What the task asks | The answer should consist of each line from the data below that includes "master".
*** Block opens ***
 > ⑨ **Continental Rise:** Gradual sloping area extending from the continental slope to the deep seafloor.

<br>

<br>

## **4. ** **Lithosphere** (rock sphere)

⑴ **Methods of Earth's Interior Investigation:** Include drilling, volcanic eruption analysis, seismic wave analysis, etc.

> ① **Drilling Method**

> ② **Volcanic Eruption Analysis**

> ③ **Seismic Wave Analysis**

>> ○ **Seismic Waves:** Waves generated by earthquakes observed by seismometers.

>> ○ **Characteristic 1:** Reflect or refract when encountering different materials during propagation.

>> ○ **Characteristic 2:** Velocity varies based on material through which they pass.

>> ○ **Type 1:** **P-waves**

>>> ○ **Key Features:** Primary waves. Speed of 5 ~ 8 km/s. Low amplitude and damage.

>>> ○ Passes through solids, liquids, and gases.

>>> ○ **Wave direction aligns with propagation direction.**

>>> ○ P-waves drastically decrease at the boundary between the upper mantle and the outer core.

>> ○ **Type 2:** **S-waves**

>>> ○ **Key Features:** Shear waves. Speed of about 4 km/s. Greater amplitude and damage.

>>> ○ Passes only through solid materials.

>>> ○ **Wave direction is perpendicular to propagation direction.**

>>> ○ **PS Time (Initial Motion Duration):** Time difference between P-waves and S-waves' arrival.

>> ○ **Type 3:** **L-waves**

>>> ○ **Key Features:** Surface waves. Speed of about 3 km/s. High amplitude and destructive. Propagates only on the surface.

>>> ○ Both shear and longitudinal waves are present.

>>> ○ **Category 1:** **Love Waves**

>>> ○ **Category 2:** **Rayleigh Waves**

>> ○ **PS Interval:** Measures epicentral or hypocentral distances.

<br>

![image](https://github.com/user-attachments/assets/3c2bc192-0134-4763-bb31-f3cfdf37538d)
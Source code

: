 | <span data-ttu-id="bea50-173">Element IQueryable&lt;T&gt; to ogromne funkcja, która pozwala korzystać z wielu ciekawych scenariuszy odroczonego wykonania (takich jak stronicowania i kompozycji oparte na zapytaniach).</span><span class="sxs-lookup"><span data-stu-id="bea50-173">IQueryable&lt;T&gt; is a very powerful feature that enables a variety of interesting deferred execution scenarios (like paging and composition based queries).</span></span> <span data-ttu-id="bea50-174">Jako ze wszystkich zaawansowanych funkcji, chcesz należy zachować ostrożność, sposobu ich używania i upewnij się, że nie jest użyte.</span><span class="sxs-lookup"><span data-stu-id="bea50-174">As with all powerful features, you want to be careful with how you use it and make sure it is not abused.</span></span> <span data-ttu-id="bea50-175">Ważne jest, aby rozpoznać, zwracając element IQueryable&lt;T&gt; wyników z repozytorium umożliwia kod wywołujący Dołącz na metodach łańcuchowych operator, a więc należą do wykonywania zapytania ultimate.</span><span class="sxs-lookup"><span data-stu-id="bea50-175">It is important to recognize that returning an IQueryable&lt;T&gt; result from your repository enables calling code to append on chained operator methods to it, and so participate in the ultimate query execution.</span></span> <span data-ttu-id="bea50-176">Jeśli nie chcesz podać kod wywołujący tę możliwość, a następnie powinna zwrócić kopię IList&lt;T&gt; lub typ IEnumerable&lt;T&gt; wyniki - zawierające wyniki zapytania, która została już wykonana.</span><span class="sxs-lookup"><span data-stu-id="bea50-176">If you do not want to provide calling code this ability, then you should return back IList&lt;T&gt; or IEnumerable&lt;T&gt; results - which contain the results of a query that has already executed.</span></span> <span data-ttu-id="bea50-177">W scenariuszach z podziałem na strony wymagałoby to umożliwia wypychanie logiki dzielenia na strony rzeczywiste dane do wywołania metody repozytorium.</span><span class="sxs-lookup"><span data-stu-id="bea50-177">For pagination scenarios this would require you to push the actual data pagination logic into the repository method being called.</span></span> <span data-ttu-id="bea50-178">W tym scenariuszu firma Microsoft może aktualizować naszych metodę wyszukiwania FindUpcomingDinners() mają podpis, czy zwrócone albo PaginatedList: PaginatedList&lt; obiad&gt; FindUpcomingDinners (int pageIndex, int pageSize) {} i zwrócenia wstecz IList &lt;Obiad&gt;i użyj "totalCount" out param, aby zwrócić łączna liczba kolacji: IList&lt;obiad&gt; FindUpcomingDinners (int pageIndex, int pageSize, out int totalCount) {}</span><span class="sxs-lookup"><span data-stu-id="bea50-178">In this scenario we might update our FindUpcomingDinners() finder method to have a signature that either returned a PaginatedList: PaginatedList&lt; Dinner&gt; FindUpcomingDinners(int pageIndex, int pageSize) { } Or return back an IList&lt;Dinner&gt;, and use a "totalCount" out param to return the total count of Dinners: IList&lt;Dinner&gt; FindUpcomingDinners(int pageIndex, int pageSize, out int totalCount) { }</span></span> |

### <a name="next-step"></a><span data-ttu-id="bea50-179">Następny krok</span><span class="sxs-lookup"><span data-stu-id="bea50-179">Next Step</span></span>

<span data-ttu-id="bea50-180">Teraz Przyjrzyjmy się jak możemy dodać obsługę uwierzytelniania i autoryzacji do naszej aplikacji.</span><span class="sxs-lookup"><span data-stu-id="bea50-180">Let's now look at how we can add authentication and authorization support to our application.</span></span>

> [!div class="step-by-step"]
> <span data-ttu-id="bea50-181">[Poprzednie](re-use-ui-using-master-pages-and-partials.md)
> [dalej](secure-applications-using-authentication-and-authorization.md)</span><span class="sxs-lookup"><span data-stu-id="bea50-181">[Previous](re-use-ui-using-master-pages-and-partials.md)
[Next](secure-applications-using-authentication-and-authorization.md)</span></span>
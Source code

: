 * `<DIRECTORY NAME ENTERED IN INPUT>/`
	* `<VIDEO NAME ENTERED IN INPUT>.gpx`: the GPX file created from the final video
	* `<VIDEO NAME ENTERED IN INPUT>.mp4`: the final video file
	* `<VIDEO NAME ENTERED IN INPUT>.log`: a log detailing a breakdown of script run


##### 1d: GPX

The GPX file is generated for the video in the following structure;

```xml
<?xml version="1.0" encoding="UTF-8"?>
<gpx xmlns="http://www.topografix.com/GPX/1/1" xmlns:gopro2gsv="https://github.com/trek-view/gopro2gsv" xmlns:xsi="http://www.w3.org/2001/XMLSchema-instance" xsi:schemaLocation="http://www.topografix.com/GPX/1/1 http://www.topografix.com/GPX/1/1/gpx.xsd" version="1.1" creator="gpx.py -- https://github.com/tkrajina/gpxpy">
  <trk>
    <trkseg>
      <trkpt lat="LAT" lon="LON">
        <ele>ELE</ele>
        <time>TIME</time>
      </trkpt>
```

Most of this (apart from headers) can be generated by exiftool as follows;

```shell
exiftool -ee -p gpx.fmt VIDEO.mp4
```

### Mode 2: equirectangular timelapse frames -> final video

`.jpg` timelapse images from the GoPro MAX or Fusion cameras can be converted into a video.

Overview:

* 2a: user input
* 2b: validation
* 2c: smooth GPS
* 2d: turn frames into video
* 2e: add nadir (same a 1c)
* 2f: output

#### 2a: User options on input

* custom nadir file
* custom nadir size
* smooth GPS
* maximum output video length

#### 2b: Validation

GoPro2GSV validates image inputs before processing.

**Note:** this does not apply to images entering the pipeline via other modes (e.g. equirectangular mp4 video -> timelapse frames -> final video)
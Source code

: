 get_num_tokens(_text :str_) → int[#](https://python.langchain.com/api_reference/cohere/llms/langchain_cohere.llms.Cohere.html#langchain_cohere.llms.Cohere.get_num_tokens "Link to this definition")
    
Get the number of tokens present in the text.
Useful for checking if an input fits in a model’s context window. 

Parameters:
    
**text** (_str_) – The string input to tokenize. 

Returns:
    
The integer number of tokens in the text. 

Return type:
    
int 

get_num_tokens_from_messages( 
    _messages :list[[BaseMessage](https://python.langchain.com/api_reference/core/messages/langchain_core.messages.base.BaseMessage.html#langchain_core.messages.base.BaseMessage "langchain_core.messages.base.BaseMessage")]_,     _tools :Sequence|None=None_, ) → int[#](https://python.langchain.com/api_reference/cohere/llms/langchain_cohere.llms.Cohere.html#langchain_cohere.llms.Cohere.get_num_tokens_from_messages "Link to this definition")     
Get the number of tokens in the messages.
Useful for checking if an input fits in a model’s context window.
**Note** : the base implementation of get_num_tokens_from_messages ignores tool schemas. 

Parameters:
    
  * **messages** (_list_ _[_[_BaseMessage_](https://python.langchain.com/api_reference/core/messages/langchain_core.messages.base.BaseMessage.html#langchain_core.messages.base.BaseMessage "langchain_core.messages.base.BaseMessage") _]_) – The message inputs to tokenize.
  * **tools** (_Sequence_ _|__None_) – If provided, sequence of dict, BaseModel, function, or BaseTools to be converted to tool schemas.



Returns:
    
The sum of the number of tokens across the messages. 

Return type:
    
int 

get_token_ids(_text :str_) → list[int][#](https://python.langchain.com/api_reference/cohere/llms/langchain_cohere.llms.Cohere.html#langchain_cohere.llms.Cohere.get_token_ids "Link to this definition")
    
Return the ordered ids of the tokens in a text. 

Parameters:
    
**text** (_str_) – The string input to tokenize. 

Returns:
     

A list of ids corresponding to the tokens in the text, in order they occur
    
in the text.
*** Block closes ***
Solution to this exercise |
> <span data-ttu-id="bea50-181">[Poprzednie](re-use-ui-using-master-pages-and-partials.md)
> [dalej](secure-applications-using-authentication-and-authorization.md)</span><span class="sxs-lookup"><span data-stu-id="bea50-181">[Previous](re-use-ui-using-master-pages-and-partials.md)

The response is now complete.